In her response, Miss Johns expressed her appreciation to the committee for selecting her as the 2010 Rhodes Scholar.
“This has been a tremendously rewarding experience for me in particular, and the other candidates. We have been through so much together, in this short time. You guys are all outstanding, and I am sure that you will be even more successful in the years to come,” she said.
Miss Johns is a former student of Campion College. She was awarded a First Class Honours Degree in Law at the UWI, and is now finishing her law programme at the Law School.
In terms of extra curricular activities, she is a Legislative Drafting Committee Member and the Mooting and Libraries Chairperson. She is also the Caribbean Court of Justice (CCJ) mooting competition team leader.

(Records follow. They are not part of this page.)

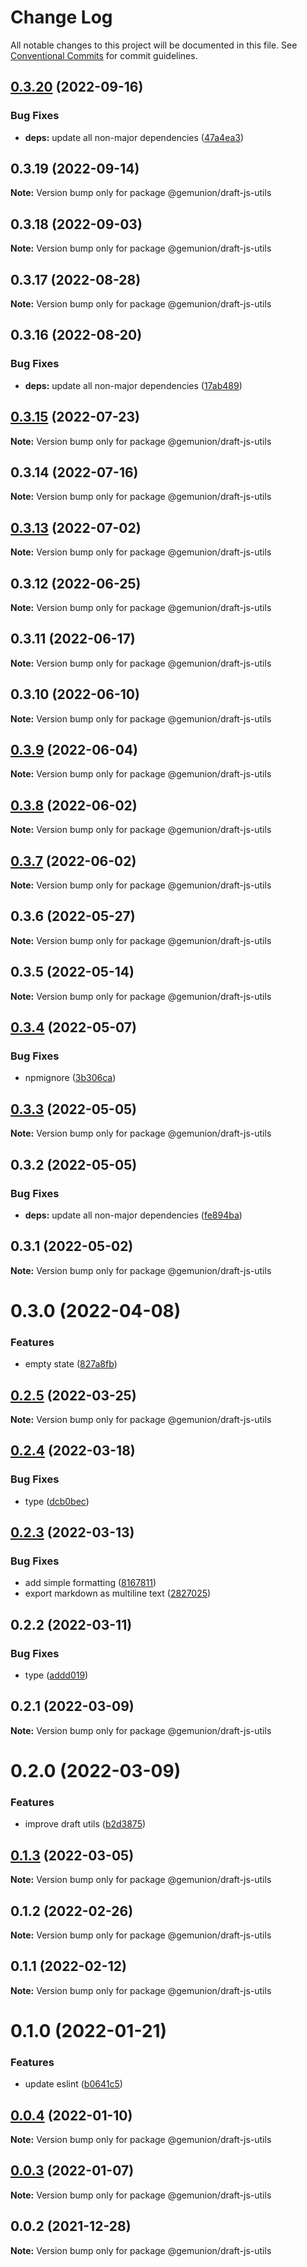 # Change Log

All notable changes to this project will be documented in this file.
See [Conventional Commits](https://conventionalcommits.org) for commit guidelines.

## [0.3.20](https://github.com/gemunion/common-packages/compare/@gemunion/draft-js-utils@0.3.19...@gemunion/draft-js-utils@0.3.20) (2022-09-16)


### Bug Fixes

* **deps:** update all non-major dependencies ([47a4ea3](https://github.com/gemunion/common-packages/commit/47a4ea3eda898fdc5b67c6fc73fc6e8ee90ca55d))





## 0.3.19 (2022-09-14)

**Note:** Version bump only for package @gemunion/draft-js-utils





## 0.3.18 (2022-09-03)

**Note:** Version bump only for package @gemunion/draft-js-utils





## 0.3.17 (2022-08-28)

**Note:** Version bump only for package @gemunion/draft-js-utils





## 0.3.16 (2022-08-20)


### Bug Fixes

* **deps:** update all non-major dependencies ([17ab489](https://github.com/gemunion/common-packages/commit/17ab4898f95628fa11aad359f272510afe5a784e))





## [0.3.15](https://github.com/gemunion/common-packages/compare/@gemunion/draft-js-utils@0.3.14...@gemunion/draft-js-utils@0.3.15) (2022-07-23)

**Note:** Version bump only for package @gemunion/draft-js-utils





## 0.3.14 (2022-07-16)

**Note:** Version bump only for package @gemunion/draft-js-utils





## [0.3.13](https://github.com/gemunion/common-packages/compare/@gemunion/draft-js-utils@0.3.12...@gemunion/draft-js-utils@0.3.13) (2022-07-02)

**Note:** Version bump only for package @gemunion/draft-js-utils





## 0.3.12 (2022-06-25)

**Note:** Version bump only for package @gemunion/draft-js-utils





## 0.3.11 (2022-06-17)

**Note:** Version bump only for package @gemunion/draft-js-utils





## 0.3.10 (2022-06-10)

**Note:** Version bump only for package @gemunion/draft-js-utils





## [0.3.9](https://github.com/gemunion/common-packages/compare/@gemunion/draft-js-utils@0.3.8...@gemunion/draft-js-utils@0.3.9) (2022-06-04)

**Note:** Version bump only for package @gemunion/draft-js-utils





## [0.3.8](https://github.com/gemunion/common-packages/compare/@gemunion/draft-js-utils@0.3.7...@gemunion/draft-js-utils@0.3.8) (2022-06-02)

**Note:** Version bump only for package @gemunion/draft-js-utils





## [0.3.7](https://github.com/gemunion/common-packages/compare/@gemunion/draft-js-utils@0.3.6...@gemunion/draft-js-utils@0.3.7) (2022-06-02)

**Note:** Version bump only for package @gemunion/draft-js-utils





## 0.3.6 (2022-05-27)

**Note:** Version bump only for package @gemunion/draft-js-utils





## 0.3.5 (2022-05-14)

**Note:** Version bump only for package @gemunion/draft-js-utils





## [0.3.4](https://github.com/gemunion/common-packages/compare/@gemunion/draft-js-utils@0.3.3...@gemunion/draft-js-utils@0.3.4) (2022-05-07)


### Bug Fixes

* npmignore ([3b306ca](https://github.com/gemunion/common-packages/commit/3b306ca914172d9a6aca3907ede88eddd7a7527d))





## [0.3.3](https://github.com/gemunion/common-packages/compare/@gemunion/draft-js-utils@0.3.2...@gemunion/draft-js-utils@0.3.3) (2022-05-05)

**Note:** Version bump only for package @gemunion/draft-js-utils





## 0.3.2 (2022-05-05)


### Bug Fixes

* **deps:** update all non-major dependencies ([fe894ba](https://github.com/gemunion/common-packages/commit/fe894ba67ef1ca2c9d4012b4f45b69691409f5fd))





## 0.3.1 (2022-05-02)

**Note:** Version bump only for package @gemunion/draft-js-utils





# 0.3.0 (2022-04-08)


### Features

* empty state ([827a8fb](https://github.com/gemunion/common-packages/commit/827a8fb7718be96b8294829f6dc9567bf5507b0d))





## [0.2.5](https://github.com/gemunion/common-packages/compare/@gemunion/draft-js-utils@0.2.4...@gemunion/draft-js-utils@0.2.5) (2022-03-25)

**Note:** Version bump only for package @gemunion/draft-js-utils





## [0.2.4](https://github.com/gemunion/common-packages/compare/@gemunion/draft-js-utils@0.2.3...@gemunion/draft-js-utils@0.2.4) (2022-03-18)


### Bug Fixes

* type ([dcb0bec](https://github.com/gemunion/common-packages/commit/dcb0bec5c4d606ec16f432458860446cc384ce83))





## [0.2.3](https://github.com/gemunion/common-packages/compare/@gemunion/draft-js-utils@0.2.2...@gemunion/draft-js-utils@0.2.3) (2022-03-13)


### Bug Fixes

* add simple formatting ([8167811](https://github.com/gemunion/common-packages/commit/8167811eb49e2fda1f34dc61805d87243519a389))
* export markdown as multiline text ([2827025](https://github.com/gemunion/common-packages/commit/282702575cde3bcccaa478fc7f84baa6360cb362))





## 0.2.2 (2022-03-11)


### Bug Fixes

* type ([addd019](https://github.com/gemunion/common-packages/commit/addd019822de94366625008f19e8cf5b41f5cd51))





## 0.2.1 (2022-03-09)

**Note:** Version bump only for package @gemunion/draft-js-utils





# 0.2.0 (2022-03-09)


### Features

* improve draft utils ([b2d3875](https://github.com/gemunion/common-packages/commit/b2d3875e2071a6670b0d0e964fc8726ccccaefe9))





## [0.1.3](https://github.com/gemunion/common-packages/compare/@gemunion/draft-js-utils@0.1.2...@gemunion/draft-js-utils@0.1.3) (2022-03-05)

**Note:** Version bump only for package @gemunion/draft-js-utils





## 0.1.2 (2022-02-26)

**Note:** Version bump only for package @gemunion/draft-js-utils





## 0.1.1 (2022-02-12)

**Note:** Version bump only for package @gemunion/draft-js-utils





# 0.1.0 (2022-01-21)


### Features

* update eslint ([b0641c5](https://github.com/gemunion/common-packages/commit/b0641c56905cea9c017b32b1d0ddc3672822b268))





## [0.0.4](https://github.com/gemunion/common-packages/compare/@gemunion/draft-js-utils@0.0.3...@gemunion/draft-js-utils@0.0.4) (2022-01-10)

**Note:** Version bump only for package @gemunion/draft-js-utils





## [0.0.3](https://github.com/gemunion/common-packages/compare/@gemunion/draft-js-utils@0.0.2...@gemunion/draft-js-utils@0.0.3) (2022-01-07)

**Note:** Version bump only for package @gemunion/draft-js-utils





## 0.0.2 (2021-12-28)

**Note:** Version bump only for package @gemunion/draft-js-utils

Secretary of the Jamaica Rhodes Selection Committee, Peter Goldson, said that choosing the 2010 Rhodes Scholar was one of the most difficult selections the committee has ever had.
“The candidates, generally, were very strong and very small in number. They were close together, but the committee thought that Alecia Johns was the strongest candidate, and we really look forward to her going to Oxford University and doing well and making us proud,” he said.
The eight candidates were interviewed by members of the Committee at King’s House on Friday. Miss Johns will pursue the Bachelor of Civil Law (BCL) degree, one of the most highly regarded Master’s-level qualifications in the world beginning October 2010.